**Exercise instructions:** Reproduce only the top of the records, down to and including the line containing "(1.038 \pm 0.036)".

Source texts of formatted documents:
Content starts

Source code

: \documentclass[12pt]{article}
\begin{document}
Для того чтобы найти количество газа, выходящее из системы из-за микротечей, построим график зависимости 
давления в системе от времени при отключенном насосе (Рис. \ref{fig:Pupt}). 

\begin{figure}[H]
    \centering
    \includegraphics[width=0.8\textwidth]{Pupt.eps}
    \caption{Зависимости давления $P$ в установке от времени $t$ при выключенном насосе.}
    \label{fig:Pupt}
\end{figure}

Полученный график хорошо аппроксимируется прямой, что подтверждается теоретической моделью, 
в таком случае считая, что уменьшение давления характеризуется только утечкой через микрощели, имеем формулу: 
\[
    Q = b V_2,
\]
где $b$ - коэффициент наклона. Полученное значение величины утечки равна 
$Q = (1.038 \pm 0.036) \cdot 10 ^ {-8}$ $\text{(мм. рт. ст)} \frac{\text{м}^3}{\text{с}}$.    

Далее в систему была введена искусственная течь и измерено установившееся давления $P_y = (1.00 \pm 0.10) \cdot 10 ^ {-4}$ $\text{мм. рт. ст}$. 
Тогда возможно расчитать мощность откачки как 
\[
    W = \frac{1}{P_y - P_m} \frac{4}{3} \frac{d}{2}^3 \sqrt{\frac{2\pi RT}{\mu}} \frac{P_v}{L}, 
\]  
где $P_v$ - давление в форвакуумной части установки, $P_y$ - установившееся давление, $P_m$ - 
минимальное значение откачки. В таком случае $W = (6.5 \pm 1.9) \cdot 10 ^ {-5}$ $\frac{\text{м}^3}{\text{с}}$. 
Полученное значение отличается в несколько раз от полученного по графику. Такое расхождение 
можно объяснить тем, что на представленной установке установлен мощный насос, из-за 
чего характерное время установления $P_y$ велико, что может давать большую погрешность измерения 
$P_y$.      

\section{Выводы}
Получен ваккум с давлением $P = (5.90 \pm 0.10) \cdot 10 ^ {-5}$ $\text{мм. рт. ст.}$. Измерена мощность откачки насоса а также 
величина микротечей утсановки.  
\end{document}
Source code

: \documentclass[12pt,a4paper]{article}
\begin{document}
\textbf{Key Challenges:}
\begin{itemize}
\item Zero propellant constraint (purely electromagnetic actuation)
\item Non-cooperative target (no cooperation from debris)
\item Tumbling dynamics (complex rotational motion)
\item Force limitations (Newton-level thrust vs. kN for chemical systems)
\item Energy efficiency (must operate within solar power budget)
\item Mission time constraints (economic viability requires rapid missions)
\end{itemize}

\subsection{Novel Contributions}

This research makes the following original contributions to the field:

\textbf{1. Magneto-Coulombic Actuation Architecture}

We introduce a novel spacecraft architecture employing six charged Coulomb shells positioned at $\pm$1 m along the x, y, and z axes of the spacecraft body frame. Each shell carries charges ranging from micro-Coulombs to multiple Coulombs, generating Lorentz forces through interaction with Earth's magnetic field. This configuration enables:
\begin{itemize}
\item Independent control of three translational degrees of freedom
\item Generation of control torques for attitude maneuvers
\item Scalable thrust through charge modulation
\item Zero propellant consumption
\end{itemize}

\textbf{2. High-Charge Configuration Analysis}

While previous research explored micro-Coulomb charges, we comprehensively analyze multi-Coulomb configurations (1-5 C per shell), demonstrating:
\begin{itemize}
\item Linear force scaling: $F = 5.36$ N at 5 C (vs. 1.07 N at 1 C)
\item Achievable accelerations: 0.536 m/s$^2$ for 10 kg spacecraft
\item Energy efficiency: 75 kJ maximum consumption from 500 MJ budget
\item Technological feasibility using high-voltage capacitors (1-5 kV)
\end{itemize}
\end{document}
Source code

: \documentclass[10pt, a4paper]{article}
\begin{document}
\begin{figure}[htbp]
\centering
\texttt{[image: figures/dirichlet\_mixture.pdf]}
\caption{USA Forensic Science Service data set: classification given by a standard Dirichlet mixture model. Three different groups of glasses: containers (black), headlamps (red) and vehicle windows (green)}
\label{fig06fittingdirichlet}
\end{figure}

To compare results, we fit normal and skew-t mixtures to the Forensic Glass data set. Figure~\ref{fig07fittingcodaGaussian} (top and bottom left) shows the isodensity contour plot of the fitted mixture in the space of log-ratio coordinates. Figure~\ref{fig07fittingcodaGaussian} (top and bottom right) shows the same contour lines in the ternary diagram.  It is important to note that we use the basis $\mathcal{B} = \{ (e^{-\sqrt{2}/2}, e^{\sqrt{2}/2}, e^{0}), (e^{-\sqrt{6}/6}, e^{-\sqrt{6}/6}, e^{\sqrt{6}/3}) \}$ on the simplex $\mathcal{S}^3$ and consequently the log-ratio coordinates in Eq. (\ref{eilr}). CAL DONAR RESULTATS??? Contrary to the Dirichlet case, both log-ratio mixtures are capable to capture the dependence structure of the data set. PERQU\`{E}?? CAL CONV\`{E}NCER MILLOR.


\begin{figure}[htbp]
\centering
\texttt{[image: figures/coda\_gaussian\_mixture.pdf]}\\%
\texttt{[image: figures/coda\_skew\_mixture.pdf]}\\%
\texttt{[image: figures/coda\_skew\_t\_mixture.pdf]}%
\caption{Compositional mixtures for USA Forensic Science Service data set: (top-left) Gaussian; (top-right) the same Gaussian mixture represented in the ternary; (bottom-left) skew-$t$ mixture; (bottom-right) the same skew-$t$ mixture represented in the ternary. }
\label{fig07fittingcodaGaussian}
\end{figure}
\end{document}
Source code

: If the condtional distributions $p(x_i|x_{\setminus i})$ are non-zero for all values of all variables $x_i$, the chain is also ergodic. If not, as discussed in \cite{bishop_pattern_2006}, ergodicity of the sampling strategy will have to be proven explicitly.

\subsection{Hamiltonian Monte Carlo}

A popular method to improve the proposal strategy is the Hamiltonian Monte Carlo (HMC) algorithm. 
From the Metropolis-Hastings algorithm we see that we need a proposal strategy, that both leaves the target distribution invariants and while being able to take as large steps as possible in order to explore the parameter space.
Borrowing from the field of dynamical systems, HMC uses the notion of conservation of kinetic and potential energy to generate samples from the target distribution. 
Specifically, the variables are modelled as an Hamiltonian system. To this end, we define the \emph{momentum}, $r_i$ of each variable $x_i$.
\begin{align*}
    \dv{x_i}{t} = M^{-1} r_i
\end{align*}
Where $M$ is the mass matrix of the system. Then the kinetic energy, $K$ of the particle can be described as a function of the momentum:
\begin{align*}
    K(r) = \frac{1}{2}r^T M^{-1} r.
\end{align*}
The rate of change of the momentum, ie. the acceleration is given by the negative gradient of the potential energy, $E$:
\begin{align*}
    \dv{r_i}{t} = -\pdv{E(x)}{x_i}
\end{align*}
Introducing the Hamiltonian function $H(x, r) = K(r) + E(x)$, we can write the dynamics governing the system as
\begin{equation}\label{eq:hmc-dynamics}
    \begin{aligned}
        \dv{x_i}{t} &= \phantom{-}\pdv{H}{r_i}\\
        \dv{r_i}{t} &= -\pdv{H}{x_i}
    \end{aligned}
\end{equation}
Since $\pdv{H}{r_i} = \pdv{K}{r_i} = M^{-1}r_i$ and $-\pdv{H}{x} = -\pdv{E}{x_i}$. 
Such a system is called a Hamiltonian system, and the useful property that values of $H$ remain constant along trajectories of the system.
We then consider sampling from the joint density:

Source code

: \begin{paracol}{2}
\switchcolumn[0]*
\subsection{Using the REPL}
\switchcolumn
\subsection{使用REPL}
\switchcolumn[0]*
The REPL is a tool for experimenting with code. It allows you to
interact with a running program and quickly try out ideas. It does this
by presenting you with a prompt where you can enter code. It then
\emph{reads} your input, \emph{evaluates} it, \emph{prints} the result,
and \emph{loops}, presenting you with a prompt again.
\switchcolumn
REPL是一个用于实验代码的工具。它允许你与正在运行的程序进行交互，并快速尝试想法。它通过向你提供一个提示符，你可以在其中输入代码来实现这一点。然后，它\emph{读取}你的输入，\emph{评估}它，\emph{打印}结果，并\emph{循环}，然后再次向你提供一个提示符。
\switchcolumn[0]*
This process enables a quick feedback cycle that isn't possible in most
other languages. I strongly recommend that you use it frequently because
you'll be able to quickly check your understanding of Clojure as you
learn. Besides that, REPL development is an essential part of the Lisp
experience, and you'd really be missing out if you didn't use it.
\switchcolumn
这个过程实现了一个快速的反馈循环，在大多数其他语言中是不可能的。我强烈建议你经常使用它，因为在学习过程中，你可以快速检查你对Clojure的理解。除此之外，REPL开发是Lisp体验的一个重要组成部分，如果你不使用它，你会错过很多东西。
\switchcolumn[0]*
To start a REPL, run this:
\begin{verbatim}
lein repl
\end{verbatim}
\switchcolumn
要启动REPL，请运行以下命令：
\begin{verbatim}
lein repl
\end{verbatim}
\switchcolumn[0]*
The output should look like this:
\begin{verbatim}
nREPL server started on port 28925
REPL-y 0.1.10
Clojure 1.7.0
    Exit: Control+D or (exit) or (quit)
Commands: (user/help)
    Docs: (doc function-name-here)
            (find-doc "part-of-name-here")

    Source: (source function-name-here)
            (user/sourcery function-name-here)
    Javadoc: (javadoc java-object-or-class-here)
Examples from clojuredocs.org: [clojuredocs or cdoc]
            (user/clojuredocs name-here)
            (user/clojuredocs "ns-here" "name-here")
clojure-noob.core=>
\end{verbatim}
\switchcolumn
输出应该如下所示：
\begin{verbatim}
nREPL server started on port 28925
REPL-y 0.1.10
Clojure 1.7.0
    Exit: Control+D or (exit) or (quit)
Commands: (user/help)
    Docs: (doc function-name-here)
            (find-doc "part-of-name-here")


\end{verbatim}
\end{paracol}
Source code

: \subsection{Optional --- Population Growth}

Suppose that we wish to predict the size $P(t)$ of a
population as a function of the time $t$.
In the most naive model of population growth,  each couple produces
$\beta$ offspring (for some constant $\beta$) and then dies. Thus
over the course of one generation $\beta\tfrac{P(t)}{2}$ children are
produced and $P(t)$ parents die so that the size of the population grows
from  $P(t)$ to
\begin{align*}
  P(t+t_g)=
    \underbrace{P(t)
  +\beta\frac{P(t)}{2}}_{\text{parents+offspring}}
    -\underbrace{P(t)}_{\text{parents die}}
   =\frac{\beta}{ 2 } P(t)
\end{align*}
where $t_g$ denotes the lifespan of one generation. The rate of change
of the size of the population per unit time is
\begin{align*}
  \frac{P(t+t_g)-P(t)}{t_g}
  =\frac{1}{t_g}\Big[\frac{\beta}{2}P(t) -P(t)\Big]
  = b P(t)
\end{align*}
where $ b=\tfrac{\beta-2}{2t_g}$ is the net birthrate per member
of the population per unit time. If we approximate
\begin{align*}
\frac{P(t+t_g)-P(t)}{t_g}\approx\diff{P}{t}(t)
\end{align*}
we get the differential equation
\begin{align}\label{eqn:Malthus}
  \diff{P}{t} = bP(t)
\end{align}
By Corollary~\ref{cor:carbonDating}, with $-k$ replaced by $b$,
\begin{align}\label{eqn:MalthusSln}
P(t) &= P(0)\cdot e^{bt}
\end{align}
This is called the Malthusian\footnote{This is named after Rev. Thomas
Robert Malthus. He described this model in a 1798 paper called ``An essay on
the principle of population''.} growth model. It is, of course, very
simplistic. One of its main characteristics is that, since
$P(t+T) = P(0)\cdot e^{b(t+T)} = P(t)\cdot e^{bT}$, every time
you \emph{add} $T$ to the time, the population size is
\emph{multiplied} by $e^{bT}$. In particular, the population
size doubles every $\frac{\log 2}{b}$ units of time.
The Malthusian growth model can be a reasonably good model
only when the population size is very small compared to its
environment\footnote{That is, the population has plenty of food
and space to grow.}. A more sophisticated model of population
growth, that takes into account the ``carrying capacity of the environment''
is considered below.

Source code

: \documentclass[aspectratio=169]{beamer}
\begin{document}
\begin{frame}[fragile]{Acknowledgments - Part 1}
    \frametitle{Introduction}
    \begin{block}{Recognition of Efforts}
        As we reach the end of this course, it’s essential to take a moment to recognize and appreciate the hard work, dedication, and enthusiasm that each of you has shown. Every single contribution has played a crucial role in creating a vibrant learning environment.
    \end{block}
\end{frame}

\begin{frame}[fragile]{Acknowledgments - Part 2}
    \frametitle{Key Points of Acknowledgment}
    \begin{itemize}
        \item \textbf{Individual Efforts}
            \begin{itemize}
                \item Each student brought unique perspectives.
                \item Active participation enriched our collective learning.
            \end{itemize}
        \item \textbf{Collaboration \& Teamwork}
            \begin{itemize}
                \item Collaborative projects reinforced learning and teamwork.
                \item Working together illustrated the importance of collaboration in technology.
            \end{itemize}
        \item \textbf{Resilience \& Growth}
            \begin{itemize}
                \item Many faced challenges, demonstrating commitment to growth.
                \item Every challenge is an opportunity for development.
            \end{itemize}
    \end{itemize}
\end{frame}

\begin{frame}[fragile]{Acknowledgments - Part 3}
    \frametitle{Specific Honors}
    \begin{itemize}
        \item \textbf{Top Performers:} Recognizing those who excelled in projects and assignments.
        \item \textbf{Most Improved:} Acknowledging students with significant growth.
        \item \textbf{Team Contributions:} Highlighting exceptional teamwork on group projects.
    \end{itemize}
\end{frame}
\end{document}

Content ends

**Finished exercise:**
Source code

: \documentclass[12pt]{article}
\begin{document}
Для того чтобы найти количество газа, выходящее из системы из-за микротечей, построим график зависимости 
давления в системе от времени при отключенном насосе (Рис. \ref{fig:Pupt}). 

\begin{figure}[H]
    \centering
    \includegraphics[width=0.8\textwidth]{Pupt.eps}
    \caption{Зависимости давления $P$ в установке от времени $t$ при выключенном насосе.}
    \label{fig:Pupt}
\end{figure}

Полученный график хорошо аппроксимируется прямой, что подтверждается теоретической моделью, 
в таком случае считая, что уменьшение давления характеризуется только утечкой через микрощели, имеем формулу: 
\[
    Q = b V_2,
\]
где $b$ - коэффициент наклона. Полученное значение величины утечки равна 
$Q = (1.038 \pm 0.036) \cdot 10 ^ {-8}$ $\text{(мм. рт. ст)} \frac{\text{м}^3}{\text{с}}$.    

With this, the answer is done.